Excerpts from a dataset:
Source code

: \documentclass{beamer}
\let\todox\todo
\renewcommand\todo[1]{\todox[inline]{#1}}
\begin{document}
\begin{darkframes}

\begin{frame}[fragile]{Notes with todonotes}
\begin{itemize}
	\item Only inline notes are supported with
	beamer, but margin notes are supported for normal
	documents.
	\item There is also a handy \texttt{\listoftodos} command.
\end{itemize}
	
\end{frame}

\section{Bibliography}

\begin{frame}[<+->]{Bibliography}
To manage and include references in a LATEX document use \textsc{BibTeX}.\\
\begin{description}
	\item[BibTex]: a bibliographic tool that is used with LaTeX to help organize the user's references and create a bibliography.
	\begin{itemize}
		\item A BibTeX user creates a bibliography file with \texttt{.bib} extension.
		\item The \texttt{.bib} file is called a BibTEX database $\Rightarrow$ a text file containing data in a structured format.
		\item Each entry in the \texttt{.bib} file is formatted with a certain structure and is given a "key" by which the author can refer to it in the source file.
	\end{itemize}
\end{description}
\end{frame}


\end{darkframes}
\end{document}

**Activity:**
Write out the records again, exactly as given.

**Answer to the exercise:**
Source code

: \documentclass{beamer}
\let\todox\todo
\renewcommand\todo[1]{\todox[inline]{#1}}
\begin{document}
\begin{darkframes}

\begin{frame}[fragile]{Notes with todonotes}
\begin{itemize}
	\item Only inline notes are supported with
	beamer, but margin notes are supported for normal
	documents.
	\item There is also a handy \texttt{\listoftodos} command.
\end{itemize}
	
\end{frame}

\section{Bibliography}

\begin{frame}[<+->]{Bibliography}
To manage and include references in a LATEX document use \textsc{BibTeX}.\\
\begin{description}
	\item[BibTex]: a bibliographic tool that is used with LaTeX to help organize the user's references and create a bibliography.
	\begin{itemize}
		\item A BibTeX user creates a bibliography file with \texttt{.bib} extension.
		\item The \texttt{.bib} file is called a BibTEX database $\Rightarrow$ a text file containing data in a structured format.
		\item Each entry in the \texttt{.bib} file is formatted with a certain structure and is given a "key" by which the author can refer to it in the source file.
	\end{itemize}
\end{description}
\end{frame}


\end{darkframes}
\end{document}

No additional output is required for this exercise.